Desde 1961, a Fundação Körber organiza na Alemanha encontros com lideranças políticas, econômicas e acadêmicas para debater o futuro europeu. Na semana passada participei do encontro mais recente em Berlim com o tema "Potências Médias e Geopolítica da Tecnologia".

Na mesa estava Ana Palacio, ex-chanceler da Espanha (que me confessou ser fã de João Gilberto e Caetano Veloso). Além de membros da chancelaria alemã, representantes da Índia, Indonésia, Japão, África do Sul, Brasil, México e outras "potências médias".

Em face da ascensão da China e dos Estados Unidos, esse grupo tão diverso está agora reunido sob o chapéu comum de "potências médias".

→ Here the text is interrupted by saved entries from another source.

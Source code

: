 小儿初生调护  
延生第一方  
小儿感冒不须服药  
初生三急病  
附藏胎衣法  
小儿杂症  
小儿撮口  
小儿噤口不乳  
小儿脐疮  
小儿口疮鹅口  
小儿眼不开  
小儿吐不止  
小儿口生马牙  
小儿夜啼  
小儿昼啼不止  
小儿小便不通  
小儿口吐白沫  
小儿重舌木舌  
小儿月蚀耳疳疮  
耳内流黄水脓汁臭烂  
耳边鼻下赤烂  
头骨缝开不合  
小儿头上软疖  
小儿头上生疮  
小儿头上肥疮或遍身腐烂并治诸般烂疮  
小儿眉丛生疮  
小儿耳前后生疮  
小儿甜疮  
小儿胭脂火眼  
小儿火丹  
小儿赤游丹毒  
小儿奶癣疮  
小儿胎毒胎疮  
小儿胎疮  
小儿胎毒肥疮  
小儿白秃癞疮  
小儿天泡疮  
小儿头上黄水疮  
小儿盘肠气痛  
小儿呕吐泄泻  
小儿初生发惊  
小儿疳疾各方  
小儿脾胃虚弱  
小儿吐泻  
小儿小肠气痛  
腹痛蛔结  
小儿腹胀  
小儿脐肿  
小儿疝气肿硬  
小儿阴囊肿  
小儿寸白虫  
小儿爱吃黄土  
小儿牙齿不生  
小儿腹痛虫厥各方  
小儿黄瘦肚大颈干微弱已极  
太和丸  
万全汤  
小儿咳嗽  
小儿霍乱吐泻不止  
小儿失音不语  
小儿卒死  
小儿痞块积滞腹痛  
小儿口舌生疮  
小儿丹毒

O evento marcou também a publicação do mais novo estudo da Fundação, o "Relatório das Potências Médias Emergentes 2026". Uma análise multinacional sobre temas de política externa. O relatório perguntou: "Como você avalia a influência dos EUA globalmente?".

No grupo formado por África do Sul, Alemanha, Brasil e Indonésia, menos de 25% dos especialistas consultados afirmam ser positiva. O caso da Alemanha é notável. Em 2024, a avaliação era quase 80% positiva, e hoje é 10%. Queda vertiginosa em dois anos. A Índia, por sua vez, tem avaliação positiva próxima a 50%.